Saved data entries:
★ ★ ★
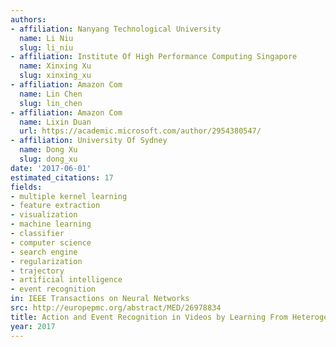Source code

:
 ```yaml
---
authors:
- affiliation: Nanyang Technological University
  name: Li Niu
  slug: li_niu
- affiliation: Institute Of High Performance Computing Singapore
  name: Xinxing Xu
  slug: xinxing_xu
- affiliation: Amazon Com
  name: Lin Chen
  slug: lin_chen
- affiliation: Amazon Com
  name: Lixin Duan
  url: https://academic.microsoft.com/author/2954380547/
- affiliation: University Of Sydney
  name: Dong Xu
  slug: dong_xu
date: '2017-06-01'
estimated_citations: 17
fields:
- multiple kernel learning
- feature extraction
- visualization
- machine learning
- classifier
- computer science
- search engine
- regularization
- trajectory
- artificial intelligence
- event recognition
in: IEEE Transactions on Neural Networks
src: http://europepmc.org/abstract/MED/26978834
title: Action and Event Recognition in Videos by Learning From Heterogeneous Web Sources
year: 2017
---
```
★ ★ ★
A faithful copy of all the data above is required, printed exactly and with no pictures.

## Expected answer
Source code

:
 ```yaml
---
authors:
- affiliation: Nanyang Technological University
  name: Li Niu
  slug: li_niu
- affiliation: Institute Of High Performance Computing Singapore
  name: Xinxing Xu
  slug: xinxing_xu
- affiliation: Amazon Com
  name: Lin Chen
  slug: lin_chen
- affiliation: Amazon Com
  name: Lixin Duan
  url: https://academic.microsoft.com/author/2954380547/
- affiliation: University Of Sydney
  name: Dong Xu
  slug: dong_xu
date: '2017-06-01'
estimated_citations: 17
fields:
- multiple kernel learning
- feature extraction
- visualization
- machine learning
- classifier
- computer science
- search engine
- regularization
- trajectory
- artificial intelligence
- event recognition
in: IEEE Transactions on Neural Networks
src: http://europepmc.org/abstract/MED/26978834
title: Action and Event Recognition in Videos by Learning From Heterogeneous Web Sources
year: 2017
---
```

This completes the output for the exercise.